Transcribe the data that follows in full. Leave out the pictures.

(Records from a collection)

⁂

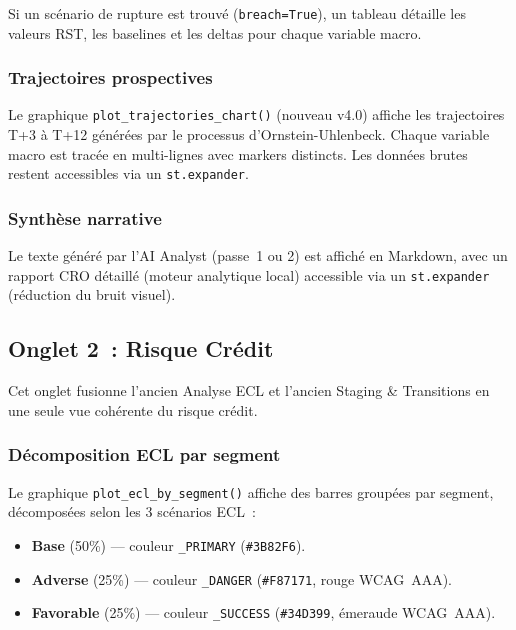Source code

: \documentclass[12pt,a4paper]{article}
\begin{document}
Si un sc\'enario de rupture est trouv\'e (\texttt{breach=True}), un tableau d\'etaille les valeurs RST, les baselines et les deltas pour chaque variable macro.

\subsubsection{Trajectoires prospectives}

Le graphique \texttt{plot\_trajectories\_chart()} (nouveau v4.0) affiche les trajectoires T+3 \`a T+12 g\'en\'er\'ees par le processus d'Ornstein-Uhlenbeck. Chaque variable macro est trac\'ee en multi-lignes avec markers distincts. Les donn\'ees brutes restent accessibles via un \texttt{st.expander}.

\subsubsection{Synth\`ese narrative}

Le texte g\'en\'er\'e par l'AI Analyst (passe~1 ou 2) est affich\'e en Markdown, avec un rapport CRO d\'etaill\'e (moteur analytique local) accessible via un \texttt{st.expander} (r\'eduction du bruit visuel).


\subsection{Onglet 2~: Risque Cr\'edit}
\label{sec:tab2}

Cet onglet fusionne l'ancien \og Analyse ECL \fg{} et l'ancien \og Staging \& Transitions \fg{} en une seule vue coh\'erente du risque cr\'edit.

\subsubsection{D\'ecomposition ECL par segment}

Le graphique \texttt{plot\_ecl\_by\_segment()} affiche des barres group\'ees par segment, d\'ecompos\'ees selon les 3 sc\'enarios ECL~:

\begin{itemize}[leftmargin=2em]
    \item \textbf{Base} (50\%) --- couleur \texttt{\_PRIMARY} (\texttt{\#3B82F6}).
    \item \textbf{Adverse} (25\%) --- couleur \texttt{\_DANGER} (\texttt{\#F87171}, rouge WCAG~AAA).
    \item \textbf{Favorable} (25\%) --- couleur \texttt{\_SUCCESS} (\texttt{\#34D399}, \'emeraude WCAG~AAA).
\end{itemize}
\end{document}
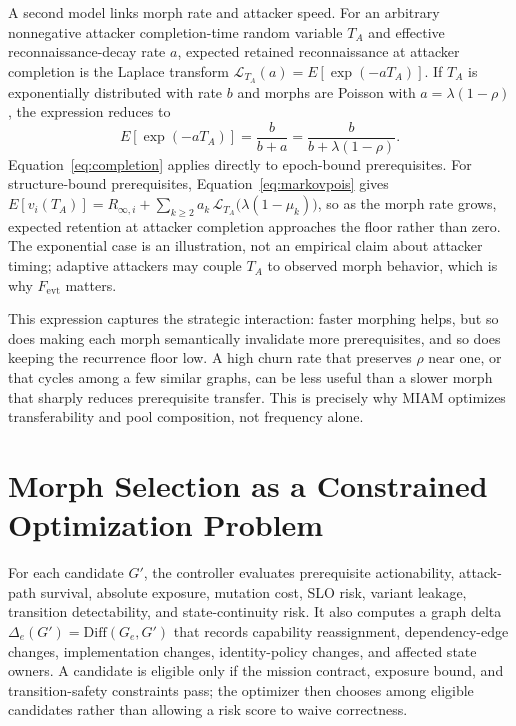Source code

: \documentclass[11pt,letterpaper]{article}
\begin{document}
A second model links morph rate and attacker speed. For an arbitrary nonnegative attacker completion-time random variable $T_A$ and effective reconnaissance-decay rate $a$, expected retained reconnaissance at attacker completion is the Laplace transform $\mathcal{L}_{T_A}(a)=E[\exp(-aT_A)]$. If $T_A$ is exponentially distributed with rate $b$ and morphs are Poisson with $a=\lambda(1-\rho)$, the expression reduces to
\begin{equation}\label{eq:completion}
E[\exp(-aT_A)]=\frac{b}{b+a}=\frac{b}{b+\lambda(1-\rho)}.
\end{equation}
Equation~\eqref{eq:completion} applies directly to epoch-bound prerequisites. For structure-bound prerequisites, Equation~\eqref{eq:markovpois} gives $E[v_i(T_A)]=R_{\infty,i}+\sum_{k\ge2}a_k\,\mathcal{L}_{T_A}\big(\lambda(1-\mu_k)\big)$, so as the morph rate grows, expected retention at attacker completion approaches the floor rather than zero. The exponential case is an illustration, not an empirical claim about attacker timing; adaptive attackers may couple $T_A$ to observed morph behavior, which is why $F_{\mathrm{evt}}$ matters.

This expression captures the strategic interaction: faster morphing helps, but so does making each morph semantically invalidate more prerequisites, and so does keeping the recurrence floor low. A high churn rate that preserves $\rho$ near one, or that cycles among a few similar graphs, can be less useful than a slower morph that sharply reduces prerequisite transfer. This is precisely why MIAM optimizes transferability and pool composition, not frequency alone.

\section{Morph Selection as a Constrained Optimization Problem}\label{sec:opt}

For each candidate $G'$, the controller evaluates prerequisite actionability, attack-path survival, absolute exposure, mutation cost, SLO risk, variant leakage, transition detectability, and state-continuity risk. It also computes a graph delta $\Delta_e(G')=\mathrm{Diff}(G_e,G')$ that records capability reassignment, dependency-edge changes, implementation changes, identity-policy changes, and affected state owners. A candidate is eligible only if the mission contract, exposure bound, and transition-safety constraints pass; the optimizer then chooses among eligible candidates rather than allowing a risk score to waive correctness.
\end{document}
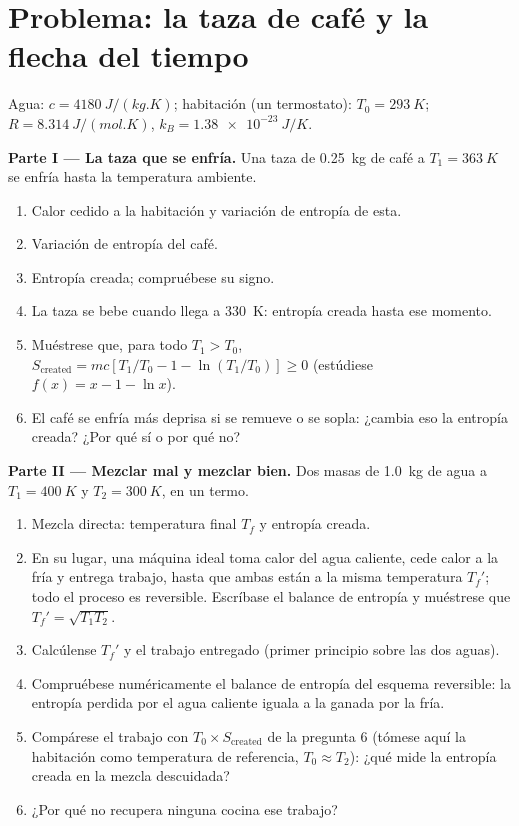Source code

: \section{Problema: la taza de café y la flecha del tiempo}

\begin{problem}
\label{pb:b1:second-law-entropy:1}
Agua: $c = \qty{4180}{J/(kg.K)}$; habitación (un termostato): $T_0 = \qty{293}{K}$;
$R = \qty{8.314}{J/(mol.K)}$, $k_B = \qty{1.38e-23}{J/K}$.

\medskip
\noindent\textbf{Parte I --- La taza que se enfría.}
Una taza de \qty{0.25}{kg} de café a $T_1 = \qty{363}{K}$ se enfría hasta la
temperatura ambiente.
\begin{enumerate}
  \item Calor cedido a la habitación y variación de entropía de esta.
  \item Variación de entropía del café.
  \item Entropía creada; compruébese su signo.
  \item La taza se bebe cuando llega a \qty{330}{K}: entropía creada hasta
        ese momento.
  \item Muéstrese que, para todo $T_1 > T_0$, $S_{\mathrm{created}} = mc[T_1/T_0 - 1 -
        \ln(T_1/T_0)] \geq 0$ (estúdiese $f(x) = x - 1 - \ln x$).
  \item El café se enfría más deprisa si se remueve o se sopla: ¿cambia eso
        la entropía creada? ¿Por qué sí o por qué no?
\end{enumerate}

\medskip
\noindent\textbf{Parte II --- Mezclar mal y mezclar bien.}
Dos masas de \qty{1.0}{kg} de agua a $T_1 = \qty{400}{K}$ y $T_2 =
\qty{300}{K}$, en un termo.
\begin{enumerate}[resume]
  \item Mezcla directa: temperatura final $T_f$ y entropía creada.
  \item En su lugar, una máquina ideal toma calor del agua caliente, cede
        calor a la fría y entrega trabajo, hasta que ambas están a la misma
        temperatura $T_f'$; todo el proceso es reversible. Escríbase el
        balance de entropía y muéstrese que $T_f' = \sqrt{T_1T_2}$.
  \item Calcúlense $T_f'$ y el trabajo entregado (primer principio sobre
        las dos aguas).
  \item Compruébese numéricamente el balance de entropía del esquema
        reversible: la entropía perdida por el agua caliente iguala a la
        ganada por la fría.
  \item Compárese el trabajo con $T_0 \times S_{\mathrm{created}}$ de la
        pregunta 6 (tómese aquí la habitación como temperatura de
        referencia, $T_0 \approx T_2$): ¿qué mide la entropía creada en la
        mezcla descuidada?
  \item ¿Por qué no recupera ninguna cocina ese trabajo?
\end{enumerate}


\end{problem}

⁂

ANSWER TO THIS TASK —
Source code

: \documentclass[12pt,a4paper]{article}
\begin{document}
Si un sc\'enario de rupture est trouv\'e (\texttt{breach=True}), un tableau d\'etaille les valeurs RST, les baselines et les deltas pour chaque variable macro.

\subsubsection{Trajectoires prospectives}

Le graphique \texttt{plot\_trajectories\_chart()} (nouveau v4.0) affiche les trajectoires T+3 \`a T+12 g\'en\'er\'ees par le processus d'Ornstein-Uhlenbeck. Chaque variable macro est trac\'ee en multi-lignes avec markers distincts. Les donn\'ees brutes restent accessibles via un \texttt{st.expander}.

\subsubsection{Synth\`ese narrative}

Le texte g\'en\'er\'e par l'AI Analyst (passe~1 ou 2) est affich\'e en Markdown, avec un rapport CRO d\'etaill\'e (moteur analytique local) accessible via un \texttt{st.expander} (r\'eduction du bruit visuel).


\subsection{Onglet 2~: Risque Cr\'edit}
\label{sec:tab2}

Cet onglet fusionne l'ancien \og Analyse ECL \fg{} et l'ancien \og Staging \& Transitions \fg{} en une seule vue coh\'erente du risque cr\'edit.

\subsubsection{D\'ecomposition ECL par segment}

Le graphique \texttt{plot\_ecl\_by\_segment()} affiche des barres group\'ees par segment, d\'ecompos\'ees selon les 3 sc\'enarios ECL~:

\begin{itemize}[leftmargin=2em]
    \item \textbf{Base} (50\%) --- couleur \texttt{\_PRIMARY} (\texttt{\#3B82F6}).
    \item \textbf{Adverse} (25\%) --- couleur \texttt{\_DANGER} (\texttt{\#F87171}, rouge WCAG~AAA).
    \item \textbf{Favorable} (25\%) --- couleur \texttt{\_SUCCESS} (\texttt{\#34D399}, \'emeraude WCAG~AAA).
\end{itemize}
\end{document}
Source code

: \documentclass[11pt,letterpaper]{article}
\begin{document}
A second model links morph rate and attacker speed. For an arbitrary nonnegative attacker completion-time random variable $T_A$ and effective reconnaissance-decay rate $a$, expected retained reconnaissance at attacker completion is the Laplace transform $\mathcal{L}_{T_A}(a)=E[\exp(-aT_A)]$. If $T_A$ is exponentially distributed with rate $b$ and morphs are Poisson with $a=\lambda(1-\rho)$, the expression reduces to
\begin{equation}\label{eq:completion}
E[\exp(-aT_A)]=\frac{b}{b+a}=\frac{b}{b+\lambda(1-\rho)}.
\end{equation}
Equation~\eqref{eq:completion} applies directly to epoch-bound prerequisites. For structure-bound prerequisites, Equation~\eqref{eq:markovpois} gives $E[v_i(T_A)]=R_{\infty,i}+\sum_{k\ge2}a_k\,\mathcal{L}_{T_A}\big(\lambda(1-\mu_k)\big)$, so as the morph rate grows, expected retention at attacker completion approaches the floor rather than zero. The exponential case is an illustration, not an empirical claim about attacker timing; adaptive attackers may couple $T_A$ to observed morph behavior, which is why $F_{\mathrm{evt}}$ matters.

This expression captures the strategic interaction: faster morphing helps, but so does making each morph semantically invalidate more prerequisites, and so does keeping the recurrence floor low. A high churn rate that preserves $\rho$ near one, or that cycles among a few similar graphs, can be less useful than a slower morph that sharply reduces prerequisite transfer. This is precisely why MIAM optimizes transferability and pool composition, not frequency alone.

\section{Morph Selection as a Constrained Optimization Problem}\label{sec:opt}

For each candidate $G'$, the controller evaluates prerequisite actionability, attack-path survival, absolute exposure, mutation cost, SLO risk, variant leakage, transition detectability, and state-continuity risk. It also computes a graph delta $\Delta_e(G')=\mathrm{Diff}(G_e,G')$ that records capability reassignment, dependency-edge changes, implementation changes, identity-policy changes, and affected state owners. A candidate is eligible only if the mission contract, exposure bound, and transition-safety constraints pass; the optimizer then chooses among eligible candidates rather than allowing a risk score to waive correctness.
\end{document}
Source code

: \section{Problema: la taza de café y la flecha del tiempo}

\begin{problem}
\label{pb:b1:second-law-entropy:1}
Agua: $c = \qty{4180}{J/(kg.K)}$; habitación (un termostato): $T_0 = \qty{293}{K}$;
$R = \qty{8.314}{J/(mol.K)}$, $k_B = \qty{1.38e-23}{J/K}$.

\medskip
\noindent\textbf{Parte I --- La taza que se enfría.}
Una taza de \qty{0.25}{kg} de café a $T_1 = \qty{363}{K}$ se enfría hasta la
temperatura ambiente.
\begin{enumerate}
  \item Calor cedido a la habitación y variación de entropía de esta.
  \item Variación de entropía del café.
  \item Entropía creada; compruébese su signo.
  \item La taza se bebe cuando llega a \qty{330}{K}: entropía creada hasta
        ese momento.
  \item Muéstrese que, para todo $T_1 > T_0$, $S_{\mathrm{created}} = mc[T_1/T_0 - 1 -
        \ln(T_1/T_0)] \geq 0$ (estúdiese $f(x) = x - 1 - \ln x$).
  \item El café se enfría más deprisa si se remueve o se sopla: ¿cambia eso
        la entropía creada? ¿Por qué sí o por qué no?
\end{enumerate}

\medskip
\noindent\textbf{Parte II --- Mezclar mal y mezclar bien.}
Dos masas de \qty{1.0}{kg} de agua a $T_1 = \qty{400}{K}$ y $T_2 =
\qty{300}{K}$, en un termo.
\begin{enumerate}[resume]
  \item Mezcla directa: temperatura final $T_f$ y entropía creada.
  \item En su lugar, una máquina ideal toma calor del agua caliente, cede
        calor a la fría y entrega trabajo, hasta que ambas están a la misma
        temperatura $T_f'$; todo el proceso es reversible. Escríbase el
        balance de entropía y muéstrese que $T_f' = \sqrt{T_1T_2}$.
  \item Calcúlense $T_f'$ y el trabajo entregado (primer principio sobre
        las dos aguas).
  \item Compruébese numéricamente el balance de entropía del esquema
        reversible: la entropía perdida por el agua caliente iguala a la
        ganada por la fría.
  \item Compárese el trabajo con $T_0 \times S_{\mathrm{created}}$ de la
        pregunta 6 (tómese aquí la habitación como temperatura de
        referencia, $T_0 \approx T_2$): ¿qué mide la entropía creada en la
        mezcla descuidada?
  \item ¿Por qué no recupera ninguna cocina ese trabajo?
\end{enumerate}


\end{problem}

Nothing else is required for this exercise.